Muhadjir: Gunakan Pengeras Suara Masjid Sewajarnya, Jangan Sampai Ganggu Lingkungan

Rep: Ronggo Astungkoro/ Red: Ichsan Emrald Alamsyah

Rabu 13 Mar 2024 14:43 WIB

Pengurus masjid memperbaiki dudukan toa atau pengeras suara di menara Masjid Al-Abrar Palu, Sulawesi Tengah, Rabu (30/3/2022). Menyambut masuknya bulan suci Ramadhan 1433 H, sejumlah pengurus masjid di wilayah itu membenahi peralatan dan perlengkapan masjid agar mendukung pelaksanaan ibadah selama Ramadhan. Foto: ANTARA/Basri Marzuki Pengurus masjid memperbaiki dudukan toa atau pengeras suara di menara Masjid Al-Abrar Palu, Sulawesi Tengah, Rabu (30/3/2022). Menyambut masuknya bulan suci Ramadhan 1433 H, sejumlah pengurus masjid di wilayah itu membenahi peralatan dan perlengkapan masjid agar mendukung pelaksanaan ibadah selama Ramadhan.

REPUBLIKA.CO.ID, JAKARTA -- Menteri Koordinator Bidang Pembangunan Manusia dan Kebudayaan (Menko PMK), Muhadjir Effendy menegaskan agar penggunaan pengeras suara di masjid tidak sampai mengganggu lingkungan. Pengeras suara di masjid, kata dia, harus digunakan sewajarnya.

"Kan sudah ada kesepakatan itu. Ya pokoknya gunakanlah pengeras sewajarnya. Tapi jangan sampai menganggu lingkungan. Misalnya gunakanlah yang keras pada waktu adzan. Misalnya memanggil orang shalat. Tapi kalau waktu ngaji, waktu  apa, berzikir, masa, harus keras-keras," kata Muhadjir di Kompleks Istana Kepresidenan, Jakarta, Rabu (13/3/2024).

Ia menyoroti, selama ini tidak sedikit antarmasjid yang justru berlomba untuk mengeraskan pengeras suaranya. Karena itu, Muhadjir pun mendukung aturan penggunaan pengeras suara untuk kepentingan ibadah.

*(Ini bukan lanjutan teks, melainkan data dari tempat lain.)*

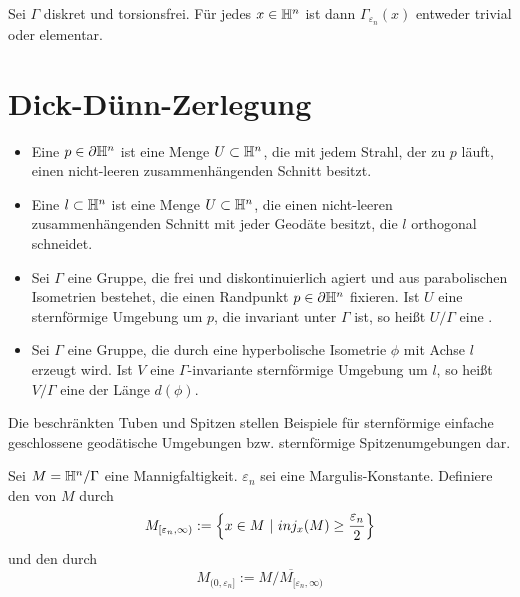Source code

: \documentclass{book}
\renewcommand{\epsilon}{\varepsilon}
\begin{document}
\Kor{}
Sei $\Gamma$ diskret und torsionsfrei. Für jedes $x\in \mathbb{H}^n$ ist dann $\Gamma_{\epsilon_n}(x)$ entweder trivial oder elementar.

\section{Dick-Dünn-Zerlegung}

\Def{}
\begin{itemize}
	\item Eine  $p \in \partial\mathbb{H}^n$ ist eine Menge $U \subset \mathbb{H}^n$, die mit jedem Strahl, der zu $p$ läuft, einen nicht-leeren zusammenhängenden Schnitt besitzt.
	\item Eine  $l \subset \mathbb{H}^n$ ist eine Menge $U \subset \mathbb{H}^n$, die einen nicht-leeren zusammenhängenden Schnitt mit jeder Geodäte besitzt, die $l$ orthogonal schneidet.
	\item Sei $\Gamma$ eine Gruppe, die frei und diskontinuierlich agiert und aus parabolischen Isometrien bestehet, die einen Randpunkt $p\in \partial\mathbb{H}^n$ fixieren. Ist $U$ eine sternförmige Umgebung um $p$, die invariant unter $\Gamma$ ist, so heißt $U / \Gamma$ eine .
	\item Sei $\Gamma$ eine Gruppe, die durch eine hyperbolische Isometrie $\phi$ mit Achse $l$ erzeugt wird. Ist $V$ eine $\Gamma$-invariante sternförmige Umgebung um $l$, so heißt $V / \Gamma$ eine  der Länge $d(\phi)$.
\end{itemize}
\Bem{}
Die beschränkten Tuben und Spitzen stellen Beispiele für sternförmige einfache geschlossene geodätische Umgebungen bzw. sternförmige Spitzenumgebungen dar.

\newcommand{\thick}{M_{[\epsilon_n, \infty)}}
\newcommand{\thin}{M_{(0,\epsilon_n]}}
\Def{}
Sei $M = \mathbb{H}^n / \Gamma$ eine Mannigfaltigkeit. $\epsilon_n$ sei eine Margulis-Konstante. Definiere den  von $M$ durch
\[ \thick := \set{ x \in M }{inj_x(M) \geq \frac{\epsilon_n}{2}} \]
und den  durch
\[ \thin := \overline{ M/\thick } \]
\end{document}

"Saya setujulah. Pokoknya aturlah, ditertibkan penggunaan pengeras suara untuk kepentingan ibadah, terutama jangan sampai yang mestinya untuk memanggil, tapi bikin menjadi gaduh," kata dia.

Muhadjir tak ingin, penggunaan pengeras suara justru mengganggu kenyamanan masyarakat dan membuat gaduh. Terutama di bulan Ramadan di mana masyarakat Muslim tengah beribadah khusyuk.

"Semestinya waktunya, apalagi di bulan puasa ini kan mendekatkan kepada Tuhan. Sehingga jangan terlalu banyak dengar suara keras-keras," ujar Muhadjir.

Muhadjir pun menilai adanya pro dan kontra di masyarakat terkait aturan ini merupakan hal yang biasa. Ia mengatakan, selama ini Indonesia bisa menyelesaikan berbagai perbedaan dengan baik.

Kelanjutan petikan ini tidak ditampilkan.